Every entry that follows is to be duplicated exactly.

(Provided data begins)

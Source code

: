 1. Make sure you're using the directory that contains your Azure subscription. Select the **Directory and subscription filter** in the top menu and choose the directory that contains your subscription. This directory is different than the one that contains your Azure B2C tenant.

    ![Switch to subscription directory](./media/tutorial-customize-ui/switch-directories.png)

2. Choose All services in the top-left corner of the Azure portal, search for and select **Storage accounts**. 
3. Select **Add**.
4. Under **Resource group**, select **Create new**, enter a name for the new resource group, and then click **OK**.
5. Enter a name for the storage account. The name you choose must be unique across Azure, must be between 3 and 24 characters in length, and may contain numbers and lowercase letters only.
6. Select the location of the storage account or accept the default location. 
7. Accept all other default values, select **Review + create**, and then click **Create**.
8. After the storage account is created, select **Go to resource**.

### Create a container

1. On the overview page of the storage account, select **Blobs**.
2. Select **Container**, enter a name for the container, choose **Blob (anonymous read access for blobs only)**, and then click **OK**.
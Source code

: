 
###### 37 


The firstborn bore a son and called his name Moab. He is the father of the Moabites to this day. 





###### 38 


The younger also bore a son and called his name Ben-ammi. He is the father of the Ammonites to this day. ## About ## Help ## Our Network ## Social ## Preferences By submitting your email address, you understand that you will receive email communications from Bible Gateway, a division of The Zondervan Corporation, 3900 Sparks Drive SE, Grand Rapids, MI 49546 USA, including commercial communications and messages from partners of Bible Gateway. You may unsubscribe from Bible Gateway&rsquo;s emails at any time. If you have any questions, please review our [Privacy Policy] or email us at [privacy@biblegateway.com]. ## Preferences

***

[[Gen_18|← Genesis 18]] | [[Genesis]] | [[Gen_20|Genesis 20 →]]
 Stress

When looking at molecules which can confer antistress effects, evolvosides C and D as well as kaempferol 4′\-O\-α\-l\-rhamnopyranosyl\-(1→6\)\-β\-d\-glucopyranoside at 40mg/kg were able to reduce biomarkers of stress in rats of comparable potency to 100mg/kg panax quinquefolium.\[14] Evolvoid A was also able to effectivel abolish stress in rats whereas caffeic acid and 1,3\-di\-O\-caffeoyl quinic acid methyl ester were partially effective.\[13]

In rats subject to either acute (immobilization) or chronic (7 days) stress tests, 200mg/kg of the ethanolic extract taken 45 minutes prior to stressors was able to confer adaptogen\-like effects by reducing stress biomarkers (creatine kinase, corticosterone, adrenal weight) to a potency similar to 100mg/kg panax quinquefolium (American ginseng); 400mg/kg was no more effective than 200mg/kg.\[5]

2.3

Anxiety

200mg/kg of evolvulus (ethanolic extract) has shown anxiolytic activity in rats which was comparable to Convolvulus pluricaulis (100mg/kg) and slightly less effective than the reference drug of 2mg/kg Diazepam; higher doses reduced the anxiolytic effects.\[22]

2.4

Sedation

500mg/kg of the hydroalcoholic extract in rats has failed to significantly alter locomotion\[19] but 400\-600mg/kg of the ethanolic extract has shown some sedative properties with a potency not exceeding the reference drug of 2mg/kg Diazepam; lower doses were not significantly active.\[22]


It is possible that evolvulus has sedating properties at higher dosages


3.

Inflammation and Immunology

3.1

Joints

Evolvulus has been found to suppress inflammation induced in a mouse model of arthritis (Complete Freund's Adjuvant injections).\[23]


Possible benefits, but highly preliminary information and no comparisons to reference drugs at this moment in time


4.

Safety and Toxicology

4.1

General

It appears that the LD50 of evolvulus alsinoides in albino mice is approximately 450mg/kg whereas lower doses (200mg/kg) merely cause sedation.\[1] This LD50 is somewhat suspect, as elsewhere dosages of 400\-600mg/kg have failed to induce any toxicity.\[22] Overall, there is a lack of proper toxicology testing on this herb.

(Provided data ends)

= Result =
Source code

: 1. Make sure you're using the directory that contains your Azure subscription. Select the **Directory and subscription filter** in the top menu and choose the directory that contains your subscription. This directory is different than the one that contains your Azure B2C tenant.

    ![Switch to subscription directory](./media/tutorial-customize-ui/switch-directories.png)

2. Choose All services in the top-left corner of the Azure portal, search for and select **Storage accounts**. 
3. Select **Add**.
4. Under **Resource group**, select **Create new**, enter a name for the new resource group, and then click **OK**.
5. Enter a name for the storage account. The name you choose must be unique across Azure, must be between 3 and 24 characters in length, and may contain numbers and lowercase letters only.
6. Select the location of the storage account or accept the default location. 
7. Accept all other default values, select **Review + create**, and then click **Create**.
8. After the storage account is created, select **Go to resource**.

### Create a container

1. On the overview page of the storage account, select **Blobs**.
2. Select **Container**, enter a name for the container, choose **Blob (anonymous read access for blobs only)**, and then click **OK**.
Source code

: 
###### 37 


The firstborn bore a son and called his name Moab. He is the father of the Moabites to this day. 





###### 38 


The younger also bore a son and called his name Ben-ammi. He is the father of the Ammonites to this day. ## About ## Help ## Our Network ## Social ## Preferences By submitting your email address, you understand that you will receive email communications from Bible Gateway, a division of The Zondervan Corporation, 3900 Sparks Drive SE, Grand Rapids, MI 49546 USA, including commercial communications and messages from partners of Bible Gateway. You may unsubscribe from Bible Gateway&rsquo;s emails at any time. If you have any questions, please review our [Privacy Policy] or email us at [privacy@biblegateway.com]. ## Preferences

***

[[Gen_18|← Genesis 18]] | [[Genesis]] | [[Gen_20|Genesis 20 →]]
 Stress

When looking at molecules which can confer antistress effects, evolvosides C and D as well as kaempferol 4′\-O\-α\-l\-rhamnopyranosyl\-(1→6\)\-β\-d\-glucopyranoside at 40mg/kg were able to reduce biomarkers of stress in rats of comparable potency to 100mg/kg panax quinquefolium.\[14] Evolvoid A was also able to effectivel abolish stress in rats whereas caffeic acid and 1,3\-di\-O\-caffeoyl quinic acid methyl ester were partially effective.\[13]

In rats subject to either acute (immobilization) or chronic (7 days) stress tests, 200mg/kg of the ethanolic extract taken 45 minutes prior to stressors was able to confer adaptogen\-like effects by reducing stress biomarkers (creatine kinase, corticosterone, adrenal weight) to a potency similar to 100mg/kg panax quinquefolium (American ginseng); 400mg/kg was no more effective than 200mg/kg.\[5]

2.3

Anxiety

200mg/kg of evolvulus (ethanolic extract) has shown anxiolytic activity in rats which was comparable to Convolvulus pluricaulis (100mg/kg) and slightly less effective than the reference drug of 2mg/kg Diazepam; higher doses reduced the anxiolytic effects.\[22]

2.4

Sedation

500mg/kg of the hydroalcoholic extract in rats has failed to significantly alter locomotion\[19] but 400\-600mg/kg of the ethanolic extract has shown some sedative properties with a potency not exceeding the reference drug of 2mg/kg Diazepam; lower doses were not significantly active.\[22]


It is possible that evolvulus has sedating properties at higher dosages


3.

Inflammation and Immunology

3.1

Joints

Evolvulus has been found to suppress inflammation induced in a mouse model of arthritis (Complete Freund's Adjuvant injections).\[23]


Possible benefits, but highly preliminary information and no comparisons to reference drugs at this moment in time


4.

Safety and Toxicology

4.1

General

It appears that the LD50 of evolvulus alsinoides in albino mice is approximately 450mg/kg whereas lower doses (200mg/kg) merely cause sedation.\[1] This LD50 is somewhat suspect, as elsewhere dosages of 400\-600mg/kg have failed to induce any toxicity.\[22] Overall, there is a lack of proper toxicology testing on this herb.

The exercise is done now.